(Stored data)
•••••

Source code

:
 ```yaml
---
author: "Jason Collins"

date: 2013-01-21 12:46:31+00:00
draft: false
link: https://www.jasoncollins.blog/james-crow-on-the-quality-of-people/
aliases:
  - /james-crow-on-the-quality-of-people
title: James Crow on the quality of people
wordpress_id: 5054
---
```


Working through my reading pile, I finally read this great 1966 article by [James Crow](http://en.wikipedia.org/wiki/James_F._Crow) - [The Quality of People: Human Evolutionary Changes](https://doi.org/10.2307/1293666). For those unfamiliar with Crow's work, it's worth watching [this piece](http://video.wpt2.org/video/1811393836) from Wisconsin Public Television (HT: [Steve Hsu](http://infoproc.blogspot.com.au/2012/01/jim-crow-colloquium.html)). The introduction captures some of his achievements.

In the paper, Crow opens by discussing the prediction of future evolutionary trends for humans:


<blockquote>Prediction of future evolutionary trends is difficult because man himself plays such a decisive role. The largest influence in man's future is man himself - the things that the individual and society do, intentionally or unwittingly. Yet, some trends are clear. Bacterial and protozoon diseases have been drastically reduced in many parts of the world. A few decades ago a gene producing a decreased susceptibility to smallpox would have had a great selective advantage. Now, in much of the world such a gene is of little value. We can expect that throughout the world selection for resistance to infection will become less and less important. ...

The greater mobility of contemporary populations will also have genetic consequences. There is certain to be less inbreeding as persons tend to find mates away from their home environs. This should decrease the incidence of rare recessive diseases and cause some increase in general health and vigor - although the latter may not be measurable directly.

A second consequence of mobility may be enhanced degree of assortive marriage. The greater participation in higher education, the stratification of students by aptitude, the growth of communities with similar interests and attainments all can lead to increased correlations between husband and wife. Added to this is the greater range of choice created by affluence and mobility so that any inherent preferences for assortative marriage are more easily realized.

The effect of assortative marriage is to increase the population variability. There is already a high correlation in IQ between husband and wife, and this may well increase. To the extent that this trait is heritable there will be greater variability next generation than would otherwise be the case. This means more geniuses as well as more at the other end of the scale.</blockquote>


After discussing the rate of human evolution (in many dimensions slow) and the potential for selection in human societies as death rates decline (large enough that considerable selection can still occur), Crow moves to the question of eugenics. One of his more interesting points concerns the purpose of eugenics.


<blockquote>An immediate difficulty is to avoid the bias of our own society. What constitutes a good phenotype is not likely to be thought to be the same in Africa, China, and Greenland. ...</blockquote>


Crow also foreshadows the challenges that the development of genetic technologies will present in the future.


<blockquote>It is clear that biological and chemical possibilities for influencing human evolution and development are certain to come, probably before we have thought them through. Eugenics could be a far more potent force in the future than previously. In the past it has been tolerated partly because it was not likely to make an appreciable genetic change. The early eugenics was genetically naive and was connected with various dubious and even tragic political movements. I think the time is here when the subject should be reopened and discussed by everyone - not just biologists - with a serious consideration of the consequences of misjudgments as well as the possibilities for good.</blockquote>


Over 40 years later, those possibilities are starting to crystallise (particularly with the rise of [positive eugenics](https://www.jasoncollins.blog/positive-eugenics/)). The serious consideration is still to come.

•••••

**BRIEF:** All of the entries above need to be printed again exactly.

**TASK ANSWER:**
Source code

:
 ```yaml
---
author: "Jason Collins"

date: 2013-01-21 12:46:31+00:00
draft: false
link: https://www.jasoncollins.blog/james-crow-on-the-quality-of-people/
aliases:
  - /james-crow-on-the-quality-of-people
title: James Crow on the quality of people
wordpress_id: 5054
---
```


Working through my reading pile, I finally read this great 1966 article by [James Crow](http://en.wikipedia.org/wiki/James_F._Crow) - [The Quality of People: Human Evolutionary Changes](https://doi.org/10.2307/1293666). For those unfamiliar with Crow's work, it's worth watching [this piece](http://video.wpt2.org/video/1811393836) from Wisconsin Public Television (HT: [Steve Hsu](http://infoproc.blogspot.com.au/2012/01/jim-crow-colloquium.html)). The introduction captures some of his achievements.

In the paper, Crow opens by discussing the prediction of future evolutionary trends for humans:


<blockquote>Prediction of future evolutionary trends is difficult because man himself plays such a decisive role. The largest influence in man's future is man himself - the things that the individual and society do, intentionally or unwittingly. Yet, some trends are clear. Bacterial and protozoon diseases have been drastically reduced in many parts of the world. A few decades ago a gene producing a decreased susceptibility to smallpox would have had a great selective advantage. Now, in much of the world such a gene is of little value. We can expect that throughout the world selection for resistance to infection will become less and less important. ...

The greater mobility of contemporary populations will also have genetic consequences. There is certain to be less inbreeding as persons tend to find mates away from their home environs. This should decrease the incidence of rare recessive diseases and cause some increase in general health and vigor - although the latter may not be measurable directly.

A second consequence of mobility may be enhanced degree of assortive marriage. The greater participation in higher education, the stratification of students by aptitude, the growth of communities with similar interests and attainments all can lead to increased correlations between husband and wife. Added to this is the greater range of choice created by affluence and mobility so that any inherent preferences for assortative marriage are more easily realized.

The effect of assortative marriage is to increase the population variability. There is already a high correlation in IQ between husband and wife, and this may well increase. To the extent that this trait is heritable there will be greater variability next generation than would otherwise be the case. This means more geniuses as well as more at the other end of the scale.</blockquote>


After discussing the rate of human evolution (in many dimensions slow) and the potential for selection in human societies as death rates decline (large enough that considerable selection can still occur), Crow moves to the question of eugenics. One of his more interesting points concerns the purpose of eugenics.


<blockquote>An immediate difficulty is to avoid the bias of our own society. What constitutes a good phenotype is not likely to be thought to be the same in Africa, China, and Greenland. ...</blockquote>


Crow also foreshadows the challenges that the development of genetic technologies will present in the future.


<blockquote>It is clear that biological and chemical possibilities for influencing human evolution and development are certain to come, probably before we have thought them through. Eugenics could be a far more potent force in the future than previously. In the past it has been tolerated partly because it was not likely to make an appreciable genetic change. The early eugenics was genetically naive and was connected with various dubious and even tragic political movements. I think the time is here when the subject should be reopened and discussed by everyone - not just biologists - with a serious consideration of the consequences of misjudgments as well as the possibilities for good.</blockquote>


Over 40 years later, those possibilities are starting to crystallise (particularly with the rise of [positive eugenics](https://www.jasoncollins.blog/positive-eugenics/)). The serious consideration is still to come.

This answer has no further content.